§ **WORK TASK**
Nothing is needed except the lines below that run from the one with "This program helps" through the one with "unstall.sh:remove program from", repeated exactly.

Records from a dataset:
========================================================================
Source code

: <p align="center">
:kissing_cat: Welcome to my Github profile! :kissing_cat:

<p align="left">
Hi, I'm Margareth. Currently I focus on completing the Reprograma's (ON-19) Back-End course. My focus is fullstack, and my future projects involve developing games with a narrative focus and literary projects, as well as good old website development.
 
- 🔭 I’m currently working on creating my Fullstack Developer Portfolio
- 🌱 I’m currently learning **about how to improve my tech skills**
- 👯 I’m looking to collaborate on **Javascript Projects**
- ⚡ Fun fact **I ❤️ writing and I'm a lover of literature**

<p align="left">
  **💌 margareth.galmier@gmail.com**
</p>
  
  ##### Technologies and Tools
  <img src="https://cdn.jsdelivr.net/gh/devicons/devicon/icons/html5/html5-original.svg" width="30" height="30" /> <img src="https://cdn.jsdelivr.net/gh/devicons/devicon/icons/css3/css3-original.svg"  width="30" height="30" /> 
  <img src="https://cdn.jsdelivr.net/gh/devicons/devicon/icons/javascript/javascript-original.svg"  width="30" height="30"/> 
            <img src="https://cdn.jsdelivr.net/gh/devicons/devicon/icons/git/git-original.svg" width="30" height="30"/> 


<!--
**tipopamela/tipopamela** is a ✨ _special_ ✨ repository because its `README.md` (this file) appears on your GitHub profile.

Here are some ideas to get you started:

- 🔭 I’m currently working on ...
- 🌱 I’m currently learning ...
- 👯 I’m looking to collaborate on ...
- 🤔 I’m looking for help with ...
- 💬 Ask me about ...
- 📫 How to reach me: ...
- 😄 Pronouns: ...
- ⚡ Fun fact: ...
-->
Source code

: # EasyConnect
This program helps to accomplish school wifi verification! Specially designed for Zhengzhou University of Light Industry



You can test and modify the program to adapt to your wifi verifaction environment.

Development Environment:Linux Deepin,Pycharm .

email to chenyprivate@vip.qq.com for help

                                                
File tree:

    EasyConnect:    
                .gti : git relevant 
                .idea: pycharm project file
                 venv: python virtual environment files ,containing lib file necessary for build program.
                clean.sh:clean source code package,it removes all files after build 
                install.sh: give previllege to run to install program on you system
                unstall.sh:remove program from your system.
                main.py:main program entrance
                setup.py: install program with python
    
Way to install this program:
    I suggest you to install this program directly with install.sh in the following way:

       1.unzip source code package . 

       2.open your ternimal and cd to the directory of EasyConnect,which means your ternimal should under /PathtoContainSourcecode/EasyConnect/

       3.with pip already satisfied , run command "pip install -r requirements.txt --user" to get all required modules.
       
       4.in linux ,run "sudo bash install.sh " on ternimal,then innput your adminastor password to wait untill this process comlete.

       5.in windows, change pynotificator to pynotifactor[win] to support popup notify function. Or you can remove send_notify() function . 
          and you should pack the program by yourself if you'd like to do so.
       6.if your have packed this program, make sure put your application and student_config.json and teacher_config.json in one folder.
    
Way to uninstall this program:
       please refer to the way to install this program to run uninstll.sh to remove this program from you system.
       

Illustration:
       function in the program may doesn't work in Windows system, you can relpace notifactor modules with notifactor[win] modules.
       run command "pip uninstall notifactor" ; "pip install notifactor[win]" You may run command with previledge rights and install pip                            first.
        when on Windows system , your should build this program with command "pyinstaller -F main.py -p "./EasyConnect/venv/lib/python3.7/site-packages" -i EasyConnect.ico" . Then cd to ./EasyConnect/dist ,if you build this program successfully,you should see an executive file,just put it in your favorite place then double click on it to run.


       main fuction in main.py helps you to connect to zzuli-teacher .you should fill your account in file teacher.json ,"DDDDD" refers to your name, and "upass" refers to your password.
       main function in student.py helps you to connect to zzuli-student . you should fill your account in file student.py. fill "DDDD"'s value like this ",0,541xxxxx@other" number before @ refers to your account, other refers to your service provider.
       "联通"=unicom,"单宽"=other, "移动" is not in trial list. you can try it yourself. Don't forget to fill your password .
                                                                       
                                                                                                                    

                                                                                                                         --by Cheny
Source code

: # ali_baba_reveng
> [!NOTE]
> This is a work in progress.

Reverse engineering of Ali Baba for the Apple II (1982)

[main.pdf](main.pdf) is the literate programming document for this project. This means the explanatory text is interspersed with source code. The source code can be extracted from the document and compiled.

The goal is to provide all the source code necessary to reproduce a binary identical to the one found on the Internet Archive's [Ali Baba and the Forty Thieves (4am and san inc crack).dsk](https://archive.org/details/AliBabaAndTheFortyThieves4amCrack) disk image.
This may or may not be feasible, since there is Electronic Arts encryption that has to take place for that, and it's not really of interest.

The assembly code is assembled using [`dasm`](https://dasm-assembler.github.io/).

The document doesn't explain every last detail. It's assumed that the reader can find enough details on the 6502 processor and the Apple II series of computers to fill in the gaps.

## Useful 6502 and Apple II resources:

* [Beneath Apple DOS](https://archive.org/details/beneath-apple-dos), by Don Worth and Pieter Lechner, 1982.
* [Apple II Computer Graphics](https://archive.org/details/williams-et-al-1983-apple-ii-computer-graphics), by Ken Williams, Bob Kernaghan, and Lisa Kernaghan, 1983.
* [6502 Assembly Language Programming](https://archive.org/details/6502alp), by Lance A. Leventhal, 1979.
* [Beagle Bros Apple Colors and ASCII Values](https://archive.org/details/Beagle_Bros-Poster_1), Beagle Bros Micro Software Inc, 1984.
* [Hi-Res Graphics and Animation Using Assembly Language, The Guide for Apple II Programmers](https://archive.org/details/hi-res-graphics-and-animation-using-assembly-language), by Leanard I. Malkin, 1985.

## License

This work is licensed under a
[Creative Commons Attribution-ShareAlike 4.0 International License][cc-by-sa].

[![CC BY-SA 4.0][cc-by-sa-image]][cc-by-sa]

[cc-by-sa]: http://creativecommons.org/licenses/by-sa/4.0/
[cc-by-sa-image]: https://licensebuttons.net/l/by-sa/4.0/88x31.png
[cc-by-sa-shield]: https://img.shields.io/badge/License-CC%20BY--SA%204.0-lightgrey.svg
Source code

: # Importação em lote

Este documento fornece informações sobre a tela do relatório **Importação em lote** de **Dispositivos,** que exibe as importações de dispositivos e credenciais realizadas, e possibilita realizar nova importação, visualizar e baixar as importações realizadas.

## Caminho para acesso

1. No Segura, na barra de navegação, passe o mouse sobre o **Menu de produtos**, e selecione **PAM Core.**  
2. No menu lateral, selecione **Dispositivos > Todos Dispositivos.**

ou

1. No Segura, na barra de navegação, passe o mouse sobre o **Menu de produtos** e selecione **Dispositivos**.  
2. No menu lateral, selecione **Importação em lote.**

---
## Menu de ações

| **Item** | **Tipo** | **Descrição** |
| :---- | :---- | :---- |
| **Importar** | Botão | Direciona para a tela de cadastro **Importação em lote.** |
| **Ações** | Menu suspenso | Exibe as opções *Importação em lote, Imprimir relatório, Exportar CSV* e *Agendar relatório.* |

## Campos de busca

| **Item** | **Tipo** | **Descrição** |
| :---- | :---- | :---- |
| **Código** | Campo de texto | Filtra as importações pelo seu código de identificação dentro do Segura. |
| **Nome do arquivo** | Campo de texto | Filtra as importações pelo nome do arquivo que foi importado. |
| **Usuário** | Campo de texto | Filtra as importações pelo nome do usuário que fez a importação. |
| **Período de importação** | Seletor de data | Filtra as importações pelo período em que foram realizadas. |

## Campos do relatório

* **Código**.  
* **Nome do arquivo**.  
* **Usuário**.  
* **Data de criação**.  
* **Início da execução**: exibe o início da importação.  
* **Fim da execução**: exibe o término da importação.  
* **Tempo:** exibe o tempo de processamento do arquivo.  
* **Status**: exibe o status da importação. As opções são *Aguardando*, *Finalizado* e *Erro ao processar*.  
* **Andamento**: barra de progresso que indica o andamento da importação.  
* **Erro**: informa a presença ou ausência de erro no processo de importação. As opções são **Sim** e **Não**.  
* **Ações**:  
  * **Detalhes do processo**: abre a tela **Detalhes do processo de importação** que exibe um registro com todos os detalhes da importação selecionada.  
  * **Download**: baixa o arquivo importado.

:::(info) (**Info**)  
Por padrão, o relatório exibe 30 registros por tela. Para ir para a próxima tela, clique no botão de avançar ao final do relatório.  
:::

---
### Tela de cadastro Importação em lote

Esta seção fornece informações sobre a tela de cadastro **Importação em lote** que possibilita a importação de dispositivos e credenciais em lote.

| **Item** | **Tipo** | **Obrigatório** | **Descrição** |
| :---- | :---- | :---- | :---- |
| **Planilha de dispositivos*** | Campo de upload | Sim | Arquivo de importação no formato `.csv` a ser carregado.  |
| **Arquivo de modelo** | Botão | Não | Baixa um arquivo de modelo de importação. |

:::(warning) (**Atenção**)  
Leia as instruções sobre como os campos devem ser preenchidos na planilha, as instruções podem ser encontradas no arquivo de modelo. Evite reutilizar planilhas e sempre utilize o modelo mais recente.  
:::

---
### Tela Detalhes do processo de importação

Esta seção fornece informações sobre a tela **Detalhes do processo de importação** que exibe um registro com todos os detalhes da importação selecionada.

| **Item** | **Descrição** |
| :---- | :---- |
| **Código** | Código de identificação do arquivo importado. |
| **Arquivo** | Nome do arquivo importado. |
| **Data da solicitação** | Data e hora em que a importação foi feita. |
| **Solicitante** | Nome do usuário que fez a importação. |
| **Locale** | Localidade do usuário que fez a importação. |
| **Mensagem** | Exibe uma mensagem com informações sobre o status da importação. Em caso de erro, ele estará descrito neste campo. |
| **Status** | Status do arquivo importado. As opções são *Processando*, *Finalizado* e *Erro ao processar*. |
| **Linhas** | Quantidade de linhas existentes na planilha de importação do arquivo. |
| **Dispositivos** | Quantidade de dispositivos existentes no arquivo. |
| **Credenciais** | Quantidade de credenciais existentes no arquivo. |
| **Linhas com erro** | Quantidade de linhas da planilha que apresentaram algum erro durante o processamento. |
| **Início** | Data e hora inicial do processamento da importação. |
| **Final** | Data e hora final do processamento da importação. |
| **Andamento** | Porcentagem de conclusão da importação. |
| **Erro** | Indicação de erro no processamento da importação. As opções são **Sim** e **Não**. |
========================================================================
§ **TASK OUTPUT**
This program helps to accomplish school wifi verification! Specially designed for Zhengzhou University of Light Industry



You can test and modify the program to adapt to your wifi verifaction environment.

Development Environment:Linux Deepin,Pycharm .

email to chenyprivate@vip.qq.com for help

                                                
File tree:

    EasyConnect:    
                .gti : git relevant 
                .idea: pycharm project file
                 venv: python virtual environment files ,containing lib file necessary for build program.
                clean.sh:clean source code package,it removes all files after build 
                install.sh: give previllege to run to install program on you system
                unstall.sh:remove program from your system.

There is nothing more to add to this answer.